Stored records
=-=-=

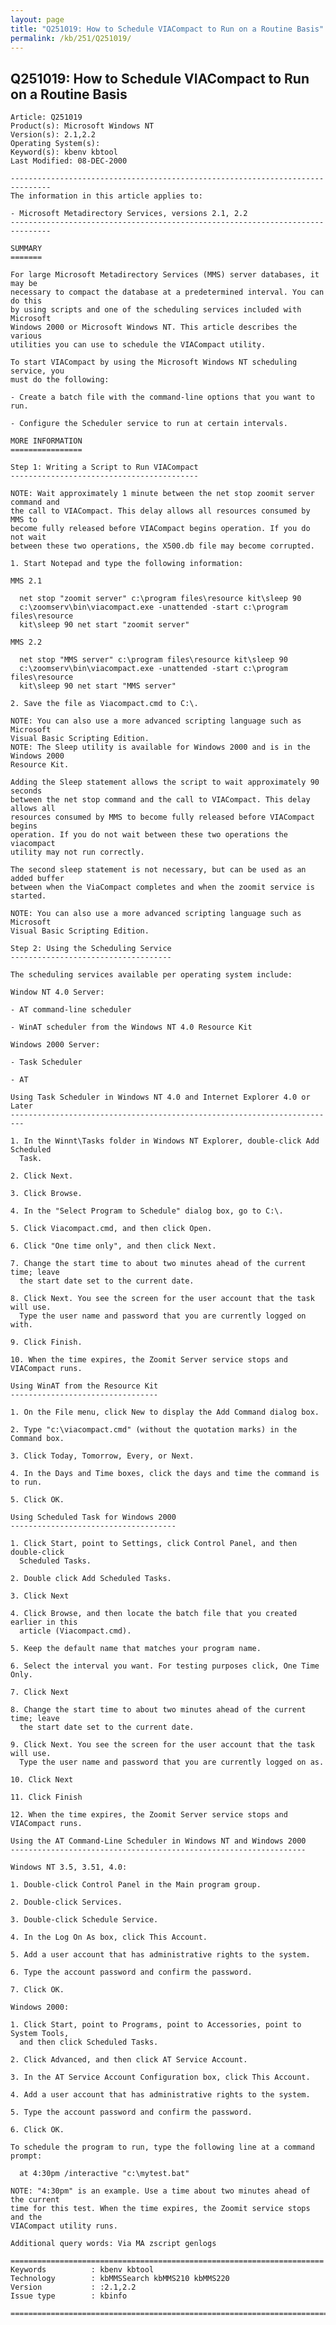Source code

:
 ```yaml
---
layout: page
title: "Q251019: How to Schedule VIACompact to Run on a Routine Basis"
permalink: /kb/251/Q251019/
---
```


## Q251019: How to Schedule VIACompact to Run on a Routine Basis

	Article: Q251019
	Product(s): Microsoft Windows NT
	Version(s): 2.1,2.2
	Operating System(s): 
	Keyword(s): kbenv kbtool
	Last Modified: 08-DEC-2000
	
	-------------------------------------------------------------------------------
	The information in this article applies to:
	
	- Microsoft Metadirectory Services, versions 2.1, 2.2 
	-------------------------------------------------------------------------------
	
	SUMMARY
	=======
	
	For large Microsoft Metadirectory Services (MMS) server databases, it may be
	necessary to compact the database at a predetermined interval. You can do this
	by using scripts and one of the scheduling services included with Microsoft
	Windows 2000 or Microsoft Windows NT. This article describes the various
	utilities you can use to schedule the VIACompact utility.
	
	To start VIACompact by using the Microsoft Windows NT scheduling service, you
	must do the following:
	
	- Create a batch file with the command-line options that you want to run.
	
	- Configure the Scheduler service to run at certain intervals.
	
	MORE INFORMATION
	================
	
	Step 1: Writing a Script to Run VIACompact
	------------------------------------------
	
	NOTE: Wait approximately 1 minute between the net stop zoomit server command and
	the call to VIACompact. This delay allows all resources consumed by MMS to
	become fully released before VIACompact begins operation. If you do not wait
	between these two operations, the X500.db file may become corrupted.
	
	1. Start Notepad and type the following information:
	
	MMS 2.1
	
	  net stop "zoomit server" c:\program files\resource kit\sleep 90
	  c:\zoomserv\bin\viacompact.exe -unattended -start c:\program files\resource
	  kit\sleep 90 net start "zoomit server"
	
	MMS 2.2
	
	  net stop "MMS server" c:\program files\resource kit\sleep 90
	  c:\zoomserv\bin\viacompact.exe -unattended -start c:\program files\resource
	  kit\sleep 90 net start "MMS server"
	
	2. Save the file as Viacompact.cmd to C:\.
	
	NOTE: You can also use a more advanced scripting language such as Microsoft
	Visual Basic Scripting Edition.
	NOTE: The Sleep utility is available for Windows 2000 and is in the Windows 2000
	Resource Kit.
	
	Adding the Sleep statement allows the script to wait approximately 90 seconds
	between the net stop command and the call to VIACompact. This delay allows all
	resources consumed by MMS to become fully released before VIACompact begins
	operation. If you do not wait between these two operations the viacompact
	utility may not run correctly.
	
	The second sleep statement is not necessary, but can be used as an added buffer
	between when the ViaCompact completes and when the zoomit service is started.
	
	NOTE: You can also use a more advanced scripting language such as Microsoft
	Visual Basic Scripting Edition.
	
	Step 2: Using the Scheduling Service
	------------------------------------
	
	The scheduling services available per operating system include:
	
	Window NT 4.0 Server:
	
	- AT command-line scheduler
	
	- WinAT scheduler from the Windows NT 4.0 Resource Kit
	
	Windows 2000 Server:
	
	- Task Scheduler
	
	- AT
	
	Using Task Scheduler in Windows NT 4.0 and Internet Explorer 4.0 or Later
	-------------------------------------------------------------------------
	
	1. In the Winnt\Tasks folder in Windows NT Explorer, double-click Add Scheduled
	  Task.
	
	2. Click Next.
	
	3. Click Browse.
	
	4. In the "Select Program to Schedule" dialog box, go to C:\.
	
	5. Click Viacompact.cmd, and then click Open.
	
	6. Click "One time only", and then click Next.
	
	7. Change the start time to about two minutes ahead of the current time; leave
	  the start date set to the current date.
	
	8. Click Next. You see the screen for the user account that the task will use.
	  Type the user name and password that you are currently logged on with.
	
	9. Click Finish.
	
	10. When the time expires, the Zoomit Server service stops and VIACompact runs.
	
	Using WinAT from the Resource Kit
	---------------------------------
	
	1. On the File menu, click New to display the Add Command dialog box.
	
	2. Type "c:\viacompact.cmd" (without the quotation marks) in the Command box.
	
	3. Click Today, Tomorrow, Every, or Next.
	
	4. In the Days and Time boxes, click the days and time the command is to run.
	
	5. Click OK.
	
	Using Scheduled Task for Windows 2000
	-------------------------------------
	
	1. Click Start, point to Settings, click Control Panel, and then double-click
	  Scheduled Tasks.
	
	2. Double click Add Scheduled Tasks.
	
	3. Click Next
	
	4. Click Browse, and then locate the batch file that you created earlier in this
	  article (Viacompact.cmd).
	
	5. Keep the default name that matches your program name.
	
	6. Select the interval you want. For testing purposes click, One Time Only.
	
	7. Click Next
	
	8. Change the start time to about two minutes ahead of the current time; leave
	  the start date set to the current date.
	
	9. Click Next. You see the screen for the user account that the task will use.
	  Type the user name and password that you are currently logged on as.
	
	10. Click Next
	
	11. Click Finish
	
	12. When the time expires, the Zoomit Server service stops and VIACompact runs.
	
	Using the AT Command-Line Scheduler in Windows NT and Windows 2000
	------------------------------------------------------------------
	
	Windows NT 3.5, 3.51, 4.0:
	
	1. Double-click Control Panel in the Main program group.
	
	2. Double-click Services.
	
	3. Double-click Schedule Service.
	
	4. In the Log On As box, click This Account.
	
	5. Add a user account that has administrative rights to the system.
	
	6. Type the account password and confirm the password.
	
	7. Click OK.
	
	Windows 2000:
	
	1. Click Start, point to Programs, point to Accessories, point to System Tools,
	  and then click Scheduled Tasks.
	
	2. Click Advanced, and then click AT Service Account.
	
	3. In the AT Service Account Configuration box, click This Account.
	
	4. Add a user account that has administrative rights to the system.
	
	5. Type the account password and confirm the password.
	
	6. Click OK.
	
	To schedule the program to run, type the following line at a command prompt:
	
	  at 4:30pm /interactive "c:\mytest.bat"
	
	NOTE: "4:30pm" is an example. Use a time about two minutes ahead of the current
	time for this test. When the time expires, the Zoomit service stops and the
	VIACompact utility runs.
	
	Additional query words: Via MA zscript genlogs
	
	======================================================================
	Keywords          : kbenv kbtool 
	Technology        : kbMMSSearch kbMMS210 kbMMS220
	Version           : :2.1,2.2
	Issue type        : kbinfo
	
	=============================================================================
	
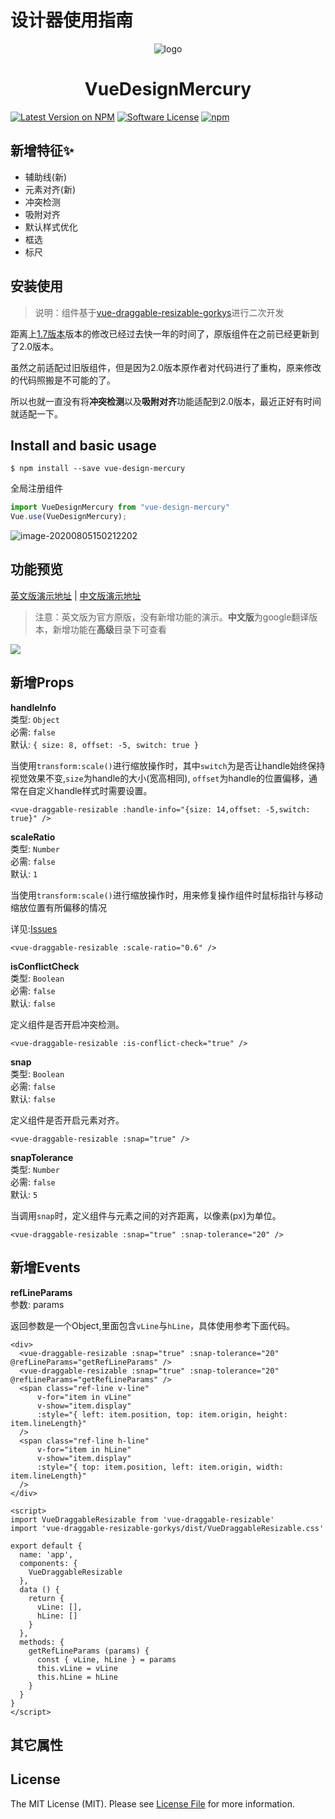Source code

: # 设计器使用指南





<p align="center"><img  src="https://gitee.com/WX90H0U/Images/raw/master/20200805145003.gif" alt="logo"></p>
<h1 align="center">VueDesignMercury</h1>

[![Latest Version on NPM](https://img.shields.io/npm/v/vue-draggable-resizable.svg?style=flat-square)](https://npmjs.com/package/vue-draggable-resizable-gorkys)
[![Software License](https://img.shields.io/badge/license-MIT-brightgreen.svg?style=flat-square)](LICENSE.md)
[![npm](https://img.shields.io/npm/dt/vue-draggable-resizable.svg?style=flat-square)](https://www.npmjs.com/package/vue-draggable-resizable-gorkys)

## 新增特征✨

- 辅助线(新)
- 元素对齐(新)
- 冲突检测
- 吸附对齐
- 默认样式优化
- 框选
- 标尺

## 安装使用

> 说明：组件基于[vue-draggable-resizable-gorkys](https://github.com/gorkys/vue-draggable-resizable-gorkys)进行二次开发

距离上[1.7版本](https://github.com/gorkys/vue-draggable-resizable)版本的修改已经过去快一年的时间了，原版组件在之前已经更新到了2.0版本。

虽然之前适配过旧版组件，但是因为2.0版本原作者对代码进行了重构，原来修改的代码照搬是不可能的了。

所以也就一直没有将**冲突检测**以及**吸附对齐**功能适配到2.0版本，最近正好有时间就适配一下。

## Install and basic usage

```npm
$ npm install --save vue-design-mercury
```

全局注册组件

```js
import VueDesignMercury from "vue-design-mercury"
Vue.use(VueDesignMercury);
```

![image-20200805150212202](https://gitee.com/WX90H0U/Images/raw/master/20200805150214.png)



## 功能预览

[英文版演示地址](https://mauricius.github.io/vue-draggable-resizable) | [中文版演示地址](http://tingtas.com/vue-draggable-resizable-gorkys/)

> 注意：英文版为官方原版，没有新增功能的演示。**中文版**为google翻译版本，新增功能在**高级**目录下可查看

![](https://cdn.jsdelivr.net/gh/gorkys/CDN-Blog@master/Project/vue-draggable-resizable/demo.gif)

## 新增Props
**handleInfo**<br/>
类型: `Object`<br/>必需: `false`<br/>默认: `{
                                                size: 8,
                                                offset: -5,
                                                switch: true
                                              }`

当使用`transform:scale()`进行缩放操作时，其中`switch`为是否让handle始终保持视觉效果不变,`size`为handle的大小(宽高相同),
`offset`为handle的位置偏移，通常在自定义handle样式时需要设置。

```vue
<vue-draggable-resizable :handle-info="{size: 14,offset: -5,switch: true}" />
```

**scaleRatio**<br/>
类型: `Number`<br/>必需: `false`<br/>默认: `1`

当使用`transform:scale()`进行缩放操作时，用来修复操作组件时鼠标指针与移动缩放位置有所偏移的情况

详见:[Issues](https://github.com/gorkys/vue-draggable-resizable/issues/6)

```vue
<vue-draggable-resizable :scale-ratio="0.6" />
```

**isConflictCheck**<br/>
类型: `Boolean`<br/>必需: `false`<br/>默认: `false`

定义组件是否开启冲突检测。

```vue
<vue-draggable-resizable :is-conflict-check="true" />
```

**snap**<br/>
类型: `Boolean`<br/>
必需: `false`<br/>
默认: `false`

定义组件是否开启元素对齐。

```vue
<vue-draggable-resizable :snap="true" />
```

**snapTolerance**<br/>
类型: `Number`<br/>
必需: `false`<br/>
默认: `5`

当调用`snap`时，定义组件与元素之间的对齐距离，以像素(px)为单位。

```vue
<vue-draggable-resizable :snap="true" :snap-tolerance="20" />
```
## 新增Events
**refLineParams**<br/>
参数: params<br/>

返回参数是一个Object,里面包含`vLine`与`hLine`，具体使用参考下面代码。

```vue
<div>
  <vue-draggable-resizable :snap="true" :snap-tolerance="20" @refLineParams="getRefLineParams" />
  <vue-draggable-resizable :snap="true" :snap-tolerance="20" @refLineParams="getRefLineParams" />
  <span class="ref-line v-line"
      v-for="item in vLine"
      v-show="item.display"
      :style="{ left: item.position, top: item.origin, height: item.lineLength}"
  />
  <span class="ref-line h-line"
      v-for="item in hLine"
      v-show="item.display"
      :style="{ top: item.position, left: item.origin, width: item.lineLength}"
  />
</div>

<script>
import VueDraggableResizable from 'vue-draggable-resizable'
import 'vue-draggable-resizable-gorkys/dist/VueDraggableResizable.css'

export default {
  name: 'app',
  components: {
    VueDraggableResizable
  },
  data () {
    return {
      vLine: [],
      hLine: []
    }
  },
  methods: {
    getRefLineParams (params) {
      const { vLine, hLine } = params
      this.vLine = vLine
      this.hLine = hLine
    }
  }
}
</script>
```



## 其它属性







## License

The MIT License (MIT). Please see [License File](LICENSE) for more information.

=-=-=

- PROBLEM DESCRIPTION
In the reply, give again exactly the lines from the beginning of the entries above through the line with "Last Modified: 08-DEC-2000"; pictures stay out.

- TASK OUTPUT
Source code

:
 ```yaml
---
layout: page
title: "Q251019: How to Schedule VIACompact to Run on a Routine Basis"
permalink: /kb/251/Q251019/
---
```


## Q251019: How to Schedule VIACompact to Run on a Routine Basis

	Article: Q251019
	Product(s): Microsoft Windows NT
	Version(s): 2.1,2.2
	Operating System(s): 
	Keyword(s): kbenv kbtool
	Last Modified: 08-DEC-2000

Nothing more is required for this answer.